◆ **WORK ORDER**
Where the line with "https://github.com/microsoft/UniSpeech" appears below, start writing out lines exactly, and finish with the line with "Automatic Speaker Verification)", which is included; write out nothing else.

[Opening THE RECORDS section]

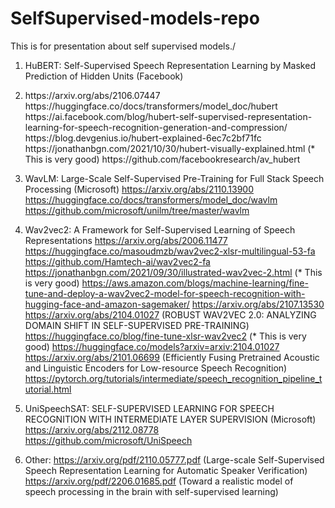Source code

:# SelfSupervised-models-repo
This is for presentation about self supervised models./

  1. 
      HuBERT: Self-Supervised Speech Representation Learning by Masked Prediction of Hidden Units (Facebook)
      <li>https://arxiv.org/abs/2106.07447</li>
      https://huggingface.co/docs/transformers/model_doc/hubert
      https://ai.facebook.com/blog/hubert-self-supervised-representation-learning-for-speech-recognition-generation-and-compression/
      https://blog.devgenius.io/hubert-explained-6ec7c2bf71fc
      https://jonathanbgn.com/2021/10/30/hubert-visually-explained.html (* This is very good)
      https://github.com/facebookresearch/av_hubert
      
  2. 
      WavLM: Large-Scale Self-Supervised Pre-Training for Full Stack Speech Processing (Microsoft)
      https://arxiv.org/abs/2110.13900
      https://huggingface.co/docs/transformers/model_doc/wavlm
      https://github.com/microsoft/unilm/tree/master/wavlm
  
  3. 
      Wav2vec2: A Framework for Self-Supervised Learning of Speech Representations
      https://arxiv.org/abs/2006.11477
      https://huggingface.co/masoudmzb/wav2vec2-xlsr-multilingual-53-fa
      https://github.com/Hamtech-ai/wav2vec2-fa
      https://jonathanbgn.com/2021/09/30/illustrated-wav2vec-2.html (* This is very good)
      https://aws.amazon.com/blogs/machine-learning/fine-tune-and-deploy-a-wav2vec2-model-for-speech-recognition-with-hugging-face-and-amazon-sagemaker/
      https://arxiv.org/abs/2107.13530
      https://arxiv.org/abs/2104.01027 (ROBUST WAV2VEC 2.0: ANALYZING DOMAIN SHIFT IN SELF-SUPERVISED PRE-TRAINING)
      https://huggingface.co/blog/fine-tune-xlsr-wav2vec2 (* This is very good)
      https://huggingface.co/models?arxiv=arxiv:2104.01027
      https://arxiv.org/abs/2101.06699 (Efficiently Fusing Pretrained Acoustic and Linguistic Encoders for Low-resource Speech Recognition)
      https://pytorch.org/tutorials/intermediate/speech_recognition_pipeline_tutorial.html
      
  4.  
      UniSpeechSAT: SELF-SUPERVISED LEARNING FOR SPEECH RECOGNITION WITH INTERMEDIATE LAYER SUPERVISION (Microsoft)
      https://arxiv.org/abs/2112.08778
      https://github.com/microsoft/UniSpeech
      
 5. Other:
      https://arxiv.org/pdf/2110.05777.pdf (Large-scale Self-Supervised Speech Representation Learning for Automatic Speaker Verification)
      https://arxiv.org/pdf/2206.01685.pdf (Toward a realistic model of speech processing in the brain with self-supervised learning)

[Closing THE RECORDS section]

◆ **ANSWER SPACE**
      https://github.com/microsoft/UniSpeech
      
 5. Other:
      https://arxiv.org/pdf/2110.05777.pdf (Large-scale Self-Supervised Speech Representation Learning for Automatic Speaker Verification)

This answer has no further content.